Apple is the country's largest corporation based on both earnings and market capitalization. Of course, one would expect such an enormous company to be flush with cash. And that's exactly what we find.
From Apple's most recent 10-K filing, dated September 30, 2017, Apple is holding $252.3 billion in cash, cash equivalents, and marketable securities through its foreign subsidiaries. Amounts held by foreign subsidiaries are subject to U.S. income taxes on repatriation. But with a current U.S. tax rate of 35%, Apple would be irresponsible to repatriate this money.
Now, by looking at the numbers, we can determine how Apple would benefit if Trump is successful in getting a tax holiday passed. For the following analysis, we'll assume the one-time tax of 10%.
If Apple were to bring home the entire $252 billion currently held offshore, the tax on this amount would be $25.2 billion -- no small sum. However, this would increase the company's domestic cash reserves by $226.8 billion.
Compared to the normal 35% tax rate, Apple could save itself $63 billion in taxes by taking advantage of the holiday. Of course, that assumes the company would repatriate all of its foreign cash, which isn't likely. Still, the holiday is an incentive to bring a large chunk of it home.
So what would Apple do with such a windfall? Since the company cash flow is more than enough to fund its ongoing operations, Apple would most likely increase its share buybacks. And this makes sense.
Share repurchases boost per-share earnings, but they also create dividend savings for the company because each share repurchased means one less dividend payment in the future. Furthermore, given Apple's 1.46% dividend yield, the company's dividend savings from repurchasing stock will provide the same return as leaving the capital invested in cash equivalents and marketable securities, with the added bonus of raising its earnings per share.

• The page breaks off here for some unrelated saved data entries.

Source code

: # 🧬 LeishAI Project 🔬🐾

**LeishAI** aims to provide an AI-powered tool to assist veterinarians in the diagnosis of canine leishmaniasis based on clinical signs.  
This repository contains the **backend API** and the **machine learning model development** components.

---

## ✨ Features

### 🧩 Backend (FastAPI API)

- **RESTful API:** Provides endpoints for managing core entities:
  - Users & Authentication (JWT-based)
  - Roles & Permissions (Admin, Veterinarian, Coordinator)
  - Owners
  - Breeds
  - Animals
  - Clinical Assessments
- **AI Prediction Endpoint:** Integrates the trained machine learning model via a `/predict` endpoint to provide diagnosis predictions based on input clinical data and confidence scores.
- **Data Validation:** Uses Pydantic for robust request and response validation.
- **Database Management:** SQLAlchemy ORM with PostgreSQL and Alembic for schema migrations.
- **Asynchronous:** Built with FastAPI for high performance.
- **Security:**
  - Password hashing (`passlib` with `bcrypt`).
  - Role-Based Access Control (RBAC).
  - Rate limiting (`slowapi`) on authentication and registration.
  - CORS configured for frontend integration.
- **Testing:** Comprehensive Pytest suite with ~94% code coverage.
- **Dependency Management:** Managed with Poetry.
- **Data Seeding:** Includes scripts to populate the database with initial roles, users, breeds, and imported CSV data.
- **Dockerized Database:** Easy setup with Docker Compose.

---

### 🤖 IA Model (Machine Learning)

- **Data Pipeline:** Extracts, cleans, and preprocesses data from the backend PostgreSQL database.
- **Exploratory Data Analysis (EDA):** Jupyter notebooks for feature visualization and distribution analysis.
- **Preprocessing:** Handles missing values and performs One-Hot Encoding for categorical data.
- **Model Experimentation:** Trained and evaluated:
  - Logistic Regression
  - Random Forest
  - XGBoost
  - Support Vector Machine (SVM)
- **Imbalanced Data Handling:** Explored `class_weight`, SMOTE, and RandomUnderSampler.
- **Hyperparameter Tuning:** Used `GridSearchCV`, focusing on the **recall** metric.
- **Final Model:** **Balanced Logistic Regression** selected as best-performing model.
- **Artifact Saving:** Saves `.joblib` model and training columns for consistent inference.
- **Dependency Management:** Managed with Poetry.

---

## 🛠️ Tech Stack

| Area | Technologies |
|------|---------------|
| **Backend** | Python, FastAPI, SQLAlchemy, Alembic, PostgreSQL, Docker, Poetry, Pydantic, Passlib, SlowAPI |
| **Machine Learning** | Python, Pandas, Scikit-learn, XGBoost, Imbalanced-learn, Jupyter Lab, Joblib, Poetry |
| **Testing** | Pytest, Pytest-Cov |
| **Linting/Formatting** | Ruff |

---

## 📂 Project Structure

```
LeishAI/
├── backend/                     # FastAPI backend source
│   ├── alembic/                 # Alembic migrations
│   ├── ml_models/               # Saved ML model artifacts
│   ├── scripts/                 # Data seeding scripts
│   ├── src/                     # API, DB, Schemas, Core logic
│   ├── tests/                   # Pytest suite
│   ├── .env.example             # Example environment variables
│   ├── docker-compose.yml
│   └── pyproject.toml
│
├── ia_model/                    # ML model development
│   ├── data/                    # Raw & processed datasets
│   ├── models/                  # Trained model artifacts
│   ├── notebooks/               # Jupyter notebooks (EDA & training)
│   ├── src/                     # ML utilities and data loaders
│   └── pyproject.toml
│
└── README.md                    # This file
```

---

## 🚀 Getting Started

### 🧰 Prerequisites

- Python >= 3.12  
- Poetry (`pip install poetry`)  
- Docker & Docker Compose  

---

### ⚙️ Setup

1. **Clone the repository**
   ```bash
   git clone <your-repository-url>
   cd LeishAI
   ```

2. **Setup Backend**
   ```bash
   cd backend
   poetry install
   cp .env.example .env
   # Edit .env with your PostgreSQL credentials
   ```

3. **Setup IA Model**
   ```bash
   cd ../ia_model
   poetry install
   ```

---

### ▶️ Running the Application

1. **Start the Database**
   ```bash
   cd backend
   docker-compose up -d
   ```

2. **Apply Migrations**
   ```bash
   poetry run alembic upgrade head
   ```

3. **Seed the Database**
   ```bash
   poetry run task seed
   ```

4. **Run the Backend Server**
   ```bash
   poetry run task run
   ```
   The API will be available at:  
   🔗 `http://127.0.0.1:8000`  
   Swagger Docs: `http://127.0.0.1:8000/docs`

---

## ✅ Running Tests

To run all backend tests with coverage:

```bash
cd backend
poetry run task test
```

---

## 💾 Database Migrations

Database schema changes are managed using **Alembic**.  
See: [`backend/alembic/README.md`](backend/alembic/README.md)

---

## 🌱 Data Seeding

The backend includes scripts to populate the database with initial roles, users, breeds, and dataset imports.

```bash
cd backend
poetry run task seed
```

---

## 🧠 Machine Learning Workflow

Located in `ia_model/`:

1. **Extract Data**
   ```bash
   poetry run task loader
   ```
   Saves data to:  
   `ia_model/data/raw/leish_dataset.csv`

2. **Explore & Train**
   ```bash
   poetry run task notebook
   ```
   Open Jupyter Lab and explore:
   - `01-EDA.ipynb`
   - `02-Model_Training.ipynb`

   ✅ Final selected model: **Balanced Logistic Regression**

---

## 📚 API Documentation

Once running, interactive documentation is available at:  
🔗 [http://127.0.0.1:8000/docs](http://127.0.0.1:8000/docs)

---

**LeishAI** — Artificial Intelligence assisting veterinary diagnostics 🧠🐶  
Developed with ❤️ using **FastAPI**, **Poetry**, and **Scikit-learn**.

The net result is millions of happy Apple shareholders.
Apple Isn't The Only One
Microsoft (Nasdaq: MSFT) would also benefit greatly from a repatriation tax holiday.
Microsoft's foreign subsidiaries also hold large reserves. Microsoft's 2017 10-K filing shows the company holding $133 billion as of June 30, 2017.
Using the same assumptions from above, MSFT could repatriate all of its $133 billion at a cost of $13.3 billion. This represents a savings of $33.25 billion over the $46.55 billion the company would pay if subject to the 35% corporate tax rate now in place.
More importantly to Microsoft, the company's cash reserves balloon by roughly $120 billion if they were to repatriate all of their reserves. And the company could deploy some of that capital to share repurchases, sticking to its September announcement to buy back $40 billion of stock.
But MSFT has the added benefit of increasing its dividend, too. Microsoft has grown their dividend at a 16.5% clip over the past five years, and 21.5% annually for the past decade. By doing both, the company would dramatically impact their share price while leaving sufficient excess capital to be deployed to acquisitions.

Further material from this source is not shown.